● **EXERCISE REQUIREMENTS**
Set down exactly the lines below, from the one containing "### v2rayng首次使用" through the final line, and include no others.
==========
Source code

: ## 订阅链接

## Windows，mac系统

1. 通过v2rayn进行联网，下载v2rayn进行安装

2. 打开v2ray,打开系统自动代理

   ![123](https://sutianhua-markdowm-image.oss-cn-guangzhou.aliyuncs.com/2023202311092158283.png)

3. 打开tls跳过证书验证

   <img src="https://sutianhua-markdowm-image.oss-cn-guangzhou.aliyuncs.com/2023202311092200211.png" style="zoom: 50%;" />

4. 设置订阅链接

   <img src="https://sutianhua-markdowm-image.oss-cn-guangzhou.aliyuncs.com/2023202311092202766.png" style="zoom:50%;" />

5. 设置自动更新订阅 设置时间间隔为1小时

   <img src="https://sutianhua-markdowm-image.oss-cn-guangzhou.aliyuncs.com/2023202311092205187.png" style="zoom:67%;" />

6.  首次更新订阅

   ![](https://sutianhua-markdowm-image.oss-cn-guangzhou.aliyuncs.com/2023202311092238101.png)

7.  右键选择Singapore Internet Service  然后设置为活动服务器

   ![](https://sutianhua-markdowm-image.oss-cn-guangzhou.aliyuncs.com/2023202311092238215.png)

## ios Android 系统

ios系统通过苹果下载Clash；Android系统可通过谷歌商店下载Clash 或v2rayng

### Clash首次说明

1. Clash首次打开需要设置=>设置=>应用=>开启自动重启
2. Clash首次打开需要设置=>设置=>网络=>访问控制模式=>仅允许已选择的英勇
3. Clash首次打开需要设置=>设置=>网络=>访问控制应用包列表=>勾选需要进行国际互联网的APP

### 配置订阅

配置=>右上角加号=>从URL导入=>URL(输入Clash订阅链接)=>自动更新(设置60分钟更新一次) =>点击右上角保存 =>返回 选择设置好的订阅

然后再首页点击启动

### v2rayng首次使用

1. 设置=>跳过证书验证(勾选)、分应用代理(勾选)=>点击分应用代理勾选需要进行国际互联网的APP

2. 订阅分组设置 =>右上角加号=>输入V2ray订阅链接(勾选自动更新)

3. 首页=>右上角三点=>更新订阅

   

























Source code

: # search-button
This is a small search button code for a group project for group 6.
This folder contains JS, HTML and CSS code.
==========
● **FINAL ANSWER**
### v2rayng首次使用

1. 设置=>跳过证书验证(勾选)、分应用代理(勾选)=>点击分应用代理勾选需要进行国际互联网的APP

2. 订阅分组设置 =>右上角加号=>输入V2ray订阅链接(勾选自动更新)

3. 首页=>右上角三点=>更新订阅

   

























Source code

: # search-button
This is a small search button code for a group project for group 6.
This folder contains JS, HTML and CSS code.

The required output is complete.